ChildrenFamilyParenting Skills

by Rev Joe Kapolyo.

Many people think that looking after children is primarily a ‘woman’s role’. The subject of fatherhood is often neglected. Both parents should be actively involved in bringing up their children. The role of a father is very important to me. I am a 54 year old man from Zambia. I have been in full-time Christian work for the last 31 years in Zambia, Zimbabwe and the UK, and currently work as a church minister in north London. My wife and I have been married for 25 years and we have two grown-up daughters.

Good role models

My role model as a father was my own biological father. He taught me many things, mostly by example. Through his relationship with my mother, my father showed me that a good father loves, respects, honours, provides and cares for the mother of his children. He taught me to respect other people, both neighbours and strangers, and to be kind to them. My father took his responsibilities seriously. He worked hard to provide for his immediate family and at times his extended family. We did not have much but we were not hungry, naked or homeless. My father made no distinction between his seven sons and five daughters. We were all treated exactly the same. Our father made sure that all twelve of us received education.
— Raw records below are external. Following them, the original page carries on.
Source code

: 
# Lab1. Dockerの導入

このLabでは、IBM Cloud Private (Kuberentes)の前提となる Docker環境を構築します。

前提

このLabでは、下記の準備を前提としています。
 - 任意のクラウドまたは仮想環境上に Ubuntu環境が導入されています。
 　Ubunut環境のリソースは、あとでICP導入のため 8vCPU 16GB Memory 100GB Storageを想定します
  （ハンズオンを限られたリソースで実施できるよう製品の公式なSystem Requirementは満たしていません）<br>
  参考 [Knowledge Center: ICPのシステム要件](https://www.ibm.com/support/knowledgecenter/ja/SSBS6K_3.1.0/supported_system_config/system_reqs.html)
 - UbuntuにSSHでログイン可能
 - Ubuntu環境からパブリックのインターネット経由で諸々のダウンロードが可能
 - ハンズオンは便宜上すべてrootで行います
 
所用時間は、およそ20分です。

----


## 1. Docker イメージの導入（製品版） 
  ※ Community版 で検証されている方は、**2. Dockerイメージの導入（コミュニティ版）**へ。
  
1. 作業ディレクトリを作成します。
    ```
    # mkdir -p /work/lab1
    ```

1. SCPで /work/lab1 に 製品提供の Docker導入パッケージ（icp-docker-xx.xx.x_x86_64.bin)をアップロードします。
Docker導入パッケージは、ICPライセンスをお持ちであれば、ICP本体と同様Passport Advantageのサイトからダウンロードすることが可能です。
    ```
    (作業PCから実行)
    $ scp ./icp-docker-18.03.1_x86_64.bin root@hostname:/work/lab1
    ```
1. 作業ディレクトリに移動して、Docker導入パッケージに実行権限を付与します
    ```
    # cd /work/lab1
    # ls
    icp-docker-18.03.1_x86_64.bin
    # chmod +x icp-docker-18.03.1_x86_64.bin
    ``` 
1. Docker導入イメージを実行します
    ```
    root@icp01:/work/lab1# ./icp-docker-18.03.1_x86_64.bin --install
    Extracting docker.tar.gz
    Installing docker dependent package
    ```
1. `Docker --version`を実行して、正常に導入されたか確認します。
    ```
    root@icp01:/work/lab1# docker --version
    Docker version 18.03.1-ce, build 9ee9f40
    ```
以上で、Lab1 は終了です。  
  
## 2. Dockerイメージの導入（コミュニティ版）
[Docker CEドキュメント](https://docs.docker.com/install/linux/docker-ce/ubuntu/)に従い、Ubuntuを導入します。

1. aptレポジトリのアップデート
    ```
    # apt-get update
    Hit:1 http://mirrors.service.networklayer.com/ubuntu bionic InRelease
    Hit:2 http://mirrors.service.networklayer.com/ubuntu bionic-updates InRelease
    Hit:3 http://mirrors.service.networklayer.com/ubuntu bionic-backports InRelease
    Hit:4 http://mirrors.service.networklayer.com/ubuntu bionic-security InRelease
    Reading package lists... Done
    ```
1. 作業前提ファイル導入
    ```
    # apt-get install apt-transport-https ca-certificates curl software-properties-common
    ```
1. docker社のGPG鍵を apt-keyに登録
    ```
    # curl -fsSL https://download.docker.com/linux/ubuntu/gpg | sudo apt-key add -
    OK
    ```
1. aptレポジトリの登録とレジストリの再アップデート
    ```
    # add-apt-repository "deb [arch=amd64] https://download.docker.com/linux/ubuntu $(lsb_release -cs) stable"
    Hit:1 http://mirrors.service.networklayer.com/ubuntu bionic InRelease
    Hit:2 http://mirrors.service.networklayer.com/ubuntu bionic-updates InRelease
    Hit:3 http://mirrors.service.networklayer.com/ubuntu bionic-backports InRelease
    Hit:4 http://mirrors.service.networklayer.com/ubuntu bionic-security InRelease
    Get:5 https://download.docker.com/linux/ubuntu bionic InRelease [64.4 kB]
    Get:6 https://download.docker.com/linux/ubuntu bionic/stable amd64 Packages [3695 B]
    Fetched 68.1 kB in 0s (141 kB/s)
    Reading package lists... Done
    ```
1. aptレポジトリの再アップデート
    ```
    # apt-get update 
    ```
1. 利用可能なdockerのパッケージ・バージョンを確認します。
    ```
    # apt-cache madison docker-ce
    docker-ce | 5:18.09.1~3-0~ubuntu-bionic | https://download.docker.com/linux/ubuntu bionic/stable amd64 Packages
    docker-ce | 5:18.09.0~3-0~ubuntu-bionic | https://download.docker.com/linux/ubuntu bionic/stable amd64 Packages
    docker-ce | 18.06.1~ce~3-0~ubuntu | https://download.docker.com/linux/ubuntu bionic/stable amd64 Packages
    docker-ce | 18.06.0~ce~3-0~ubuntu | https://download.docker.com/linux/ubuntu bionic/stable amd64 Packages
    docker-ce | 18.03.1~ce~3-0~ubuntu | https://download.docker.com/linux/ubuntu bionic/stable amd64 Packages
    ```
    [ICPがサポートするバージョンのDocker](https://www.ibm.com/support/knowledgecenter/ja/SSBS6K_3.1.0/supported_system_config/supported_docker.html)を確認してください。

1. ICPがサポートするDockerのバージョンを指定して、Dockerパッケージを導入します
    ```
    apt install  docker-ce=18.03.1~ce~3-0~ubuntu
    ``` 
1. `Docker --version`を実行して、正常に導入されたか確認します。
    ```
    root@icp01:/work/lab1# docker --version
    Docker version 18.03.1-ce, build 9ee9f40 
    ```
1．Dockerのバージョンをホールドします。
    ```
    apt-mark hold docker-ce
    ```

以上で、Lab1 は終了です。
It was from my father that I learnt that the jobs I take on do not make me the man I am. Rather, he taught me that the man I am will affect the manner in which I do every job. Because of that lesson I have never considered any job beneath me. I have enjoyed and still enjoy housework, including taking care of the children, cleaning the house, shopping for food, cooking, washing up, laundry and ironing.

Harmful role models

Cultural definitions and expectations of fatherhood vary. Sadly, there are many poor models of fatherhood in the world. For instance, there are those for whom fatherhood begins and ends with sex. They take no further responsibility for caring for their partner during pregnancy. They certainly do not consider it their duty, let alone a joy and privilege, to bring up their children. There are so many single mothers who have to bear a heavy and unfair burden in bringing up children alone.

While some fathers neglect their children, others actually abuse them. This could be mental or emotional abuse, such as withholding affection or constantly criticising the child. Some hurt their children physically, or abuse them sexually. These men are failing in the role of a father and inflict terrible damage on the child. Communities and families should take responsibility to ensure that caregivers do not abuse children.


It is a real privilege to be a father. Some of us become fathers biologically; many others take on the role of a father through different circumstances, such as through caring for orphans. However one comes to fatherhood, it is important to take the role seriously and to focus on the needs (physical, mental, emotional and spiritual) of the child. Fathers need to invest time and effort to care for their children and help prepare them to face the challenges of the future. When the children are young, a good father will take every opportunity to look after, comfort, pray for and provide for his children. He will seek to bond with them in a relationship of love and care. It is not just a question of providing physically or financially for his children. Fathers have a role to play in creating a good, warm, safe and friendly home environment in which to bring up the children, in disciplining them and in teaching them about culture and values. A father should help his children to learn to choose what is right, to respect all other human beings and to prepare in turn to be good parents themselves to the next generation.

Rev Joe M Kapolyo is a minister at Edmonton Baptist Church in London. He has previously worked as a Scripture Union Travelling Secretary in Zambia, a Baptist Minister in both Zambia and Zimbabwe, and a theological educator in Zambia, Zimbabwe and the UK. He was principal of the Theological College of Central Africa in Zambia and subsequently principal of All Nations Christians College in the UK.